What you will do ▸
Write the entries out again. Every character must match.
········
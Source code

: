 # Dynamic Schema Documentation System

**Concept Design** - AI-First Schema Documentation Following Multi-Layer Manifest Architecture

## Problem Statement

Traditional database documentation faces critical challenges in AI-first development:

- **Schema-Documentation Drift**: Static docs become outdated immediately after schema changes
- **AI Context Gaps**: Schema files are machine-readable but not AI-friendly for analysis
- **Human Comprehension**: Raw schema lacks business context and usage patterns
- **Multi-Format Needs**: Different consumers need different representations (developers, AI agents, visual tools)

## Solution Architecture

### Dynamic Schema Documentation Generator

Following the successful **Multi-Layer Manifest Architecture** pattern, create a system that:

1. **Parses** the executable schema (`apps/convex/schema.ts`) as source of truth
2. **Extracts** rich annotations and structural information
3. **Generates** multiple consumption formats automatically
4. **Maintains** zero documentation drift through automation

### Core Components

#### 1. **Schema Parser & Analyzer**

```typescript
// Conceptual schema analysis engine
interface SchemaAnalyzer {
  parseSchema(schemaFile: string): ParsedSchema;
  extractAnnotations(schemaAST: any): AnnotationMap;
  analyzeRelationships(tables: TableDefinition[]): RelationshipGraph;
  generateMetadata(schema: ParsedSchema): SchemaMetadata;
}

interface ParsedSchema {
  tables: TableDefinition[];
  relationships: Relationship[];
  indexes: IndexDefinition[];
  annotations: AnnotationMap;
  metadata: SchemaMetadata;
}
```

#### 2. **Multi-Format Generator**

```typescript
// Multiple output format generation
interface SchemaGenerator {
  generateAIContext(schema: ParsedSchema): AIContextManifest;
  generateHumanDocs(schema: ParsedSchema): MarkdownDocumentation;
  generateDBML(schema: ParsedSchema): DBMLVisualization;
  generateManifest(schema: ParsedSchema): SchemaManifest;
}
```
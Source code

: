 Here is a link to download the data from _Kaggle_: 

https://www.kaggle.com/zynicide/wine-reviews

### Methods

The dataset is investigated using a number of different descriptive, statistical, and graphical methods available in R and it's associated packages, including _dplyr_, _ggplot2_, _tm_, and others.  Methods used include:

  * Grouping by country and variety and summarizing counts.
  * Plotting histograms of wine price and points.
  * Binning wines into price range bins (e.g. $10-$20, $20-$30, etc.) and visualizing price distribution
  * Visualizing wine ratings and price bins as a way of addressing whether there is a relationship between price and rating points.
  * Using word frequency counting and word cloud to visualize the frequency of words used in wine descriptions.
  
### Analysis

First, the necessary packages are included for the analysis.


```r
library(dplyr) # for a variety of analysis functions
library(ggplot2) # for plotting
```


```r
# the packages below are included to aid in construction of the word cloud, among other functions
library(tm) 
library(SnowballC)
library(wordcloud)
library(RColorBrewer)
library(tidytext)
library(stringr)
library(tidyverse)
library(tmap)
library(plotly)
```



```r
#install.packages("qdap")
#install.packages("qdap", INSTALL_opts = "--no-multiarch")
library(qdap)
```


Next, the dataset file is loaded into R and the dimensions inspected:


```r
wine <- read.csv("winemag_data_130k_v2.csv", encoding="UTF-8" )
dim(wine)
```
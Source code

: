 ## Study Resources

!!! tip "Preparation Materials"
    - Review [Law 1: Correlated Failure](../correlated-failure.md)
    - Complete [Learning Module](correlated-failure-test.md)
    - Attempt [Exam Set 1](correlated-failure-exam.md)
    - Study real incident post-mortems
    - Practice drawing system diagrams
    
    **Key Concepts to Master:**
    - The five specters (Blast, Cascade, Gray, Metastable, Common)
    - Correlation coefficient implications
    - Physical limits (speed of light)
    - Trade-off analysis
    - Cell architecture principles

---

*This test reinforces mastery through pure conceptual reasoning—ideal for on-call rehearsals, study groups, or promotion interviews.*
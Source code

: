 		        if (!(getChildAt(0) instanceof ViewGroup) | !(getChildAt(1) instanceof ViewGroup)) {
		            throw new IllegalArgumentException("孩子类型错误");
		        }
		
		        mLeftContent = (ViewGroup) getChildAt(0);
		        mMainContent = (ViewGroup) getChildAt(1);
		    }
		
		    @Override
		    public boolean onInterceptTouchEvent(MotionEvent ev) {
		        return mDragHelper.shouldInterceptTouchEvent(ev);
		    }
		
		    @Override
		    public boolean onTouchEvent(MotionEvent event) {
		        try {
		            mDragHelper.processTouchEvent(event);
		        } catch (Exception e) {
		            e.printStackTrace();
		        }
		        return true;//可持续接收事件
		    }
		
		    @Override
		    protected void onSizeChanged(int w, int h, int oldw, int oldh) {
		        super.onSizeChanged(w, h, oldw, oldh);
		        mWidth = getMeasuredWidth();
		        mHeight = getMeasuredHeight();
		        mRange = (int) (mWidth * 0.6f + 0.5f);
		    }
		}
········
Solution below ▸
Source code

: # Dynamic Schema Documentation System

**Concept Design** - AI-First Schema Documentation Following Multi-Layer Manifest Architecture

## Problem Statement

Traditional database documentation faces critical challenges in AI-first development:

- **Schema-Documentation Drift**: Static docs become outdated immediately after schema changes
- **AI Context Gaps**: Schema files are machine-readable but not AI-friendly for analysis
- **Human Comprehension**: Raw schema lacks business context and usage patterns
- **Multi-Format Needs**: Different consumers need different representations (developers, AI agents, visual tools)

## Solution Architecture

### Dynamic Schema Documentation Generator

Following the successful **Multi-Layer Manifest Architecture** pattern, create a system that:

1. **Parses** the executable schema (`apps/convex/schema.ts`) as source of truth
2. **Extracts** rich annotations and structural information
3. **Generates** multiple consumption formats automatically
4. **Maintains** zero documentation drift through automation

### Core Components

#### 1. **Schema Parser & Analyzer**

```typescript
// Conceptual schema analysis engine
interface SchemaAnalyzer {
  parseSchema(schemaFile: string): ParsedSchema;
  extractAnnotations(schemaAST: any): AnnotationMap;
  analyzeRelationships(tables: TableDefinition[]): RelationshipGraph;
  generateMetadata(schema: ParsedSchema): SchemaMetadata;
}

interface ParsedSchema {
  tables: TableDefinition[];
  relationships: Relationship[];
  indexes: IndexDefinition[];
  annotations: AnnotationMap;
  metadata: SchemaMetadata;
}
```

#### 2. **Multi-Format Generator**

```typescript
// Multiple output format generation
interface SchemaGenerator {
  generateAIContext(schema: ParsedSchema): AIContextManifest;
  generateHumanDocs(schema: ParsedSchema): MarkdownDocumentation;
  generateDBML(schema: ParsedSchema): DBMLVisualization;
  generateManifest(schema: ParsedSchema): SchemaManifest;
}
```
Source code

: Here is a link to download the data from _Kaggle_: 

https://www.kaggle.com/zynicide/wine-reviews

### Methods

The dataset is investigated using a number of different descriptive, statistical, and graphical methods available in R and it's associated packages, including _dplyr_, _ggplot2_, _tm_, and others.  Methods used include:

  * Grouping by country and variety and summarizing counts.
  * Plotting histograms of wine price and points.
  * Binning wines into price range bins (e.g. $10-$20, $20-$30, etc.) and visualizing price distribution
  * Visualizing wine ratings and price bins as a way of addressing whether there is a relationship between price and rating points.
  * Using word frequency counting and word cloud to visualize the frequency of words used in wine descriptions.
  
### Analysis

First, the necessary packages are included for the analysis.


```r
library(dplyr) # for a variety of analysis functions
library(ggplot2) # for plotting
```


```r
# the packages below are included to aid in construction of the word cloud, among other functions
library(tm) 
library(SnowballC)
library(wordcloud)
library(RColorBrewer)
library(tidytext)
library(stringr)
library(tidyverse)
library(tmap)
library(plotly)
```



```r
#install.packages("qdap")
#install.packages("qdap", INSTALL_opts = "--no-multiarch")
library(qdap)
```


Next, the dataset file is loaded into R and the dimensions inspected:


```r
wine <- read.csv("winemag_data_130k_v2.csv", encoding="UTF-8" )
dim(wine)
```
Source code

: ## Study Resources

!!! tip "Preparation Materials"
    - Review [Law 1: Correlated Failure](../correlated-failure.md)
    - Complete [Learning Module](correlated-failure-test.md)
    - Attempt [Exam Set 1](correlated-failure-exam.md)
    - Study real incident post-mortems
    - Practice drawing system diagrams
    
    **Key Concepts to Master:**
    - The five specters (Blast, Cascade, Gray, Metastable, Common)
    - Correlation coefficient implications
    - Physical limits (speed of light)
    - Trade-off analysis
    - Cell architecture principles

---

*This test reinforces mastery through pure conceptual reasoning—ideal for on-call rehearsals, study groups, or promotion interviews.*
Source code

: 		        if (!(getChildAt(0) instanceof ViewGroup) | !(getChildAt(1) instanceof ViewGroup)) {
		            throw new IllegalArgumentException("孩子类型错误");
		        }
		
		        mLeftContent = (ViewGroup) getChildAt(0);
		        mMainContent = (ViewGroup) getChildAt(1);
		    }
		
		    @Override
		    public boolean onInterceptTouchEvent(MotionEvent ev) {
		        return mDragHelper.shouldInterceptTouchEvent(ev);
		    }
		
		    @Override
		    public boolean onTouchEvent(MotionEvent event) {
		        try {
		            mDragHelper.processTouchEvent(event);
		        } catch (Exception e) {
		            e.printStackTrace();
		        }
		        return true;//可持续接收事件
		    }
		
		    @Override
		    protected void onSizeChanged(int w, int h, int oldw, int oldh) {
		        super.onSizeChanged(w, h, oldw, oldh);
		        mWidth = getMeasuredWidth();
		        mHeight = getMeasuredHeight();
		        mRange = (int) (mWidth * 0.6f + 0.5f);
		    }
		}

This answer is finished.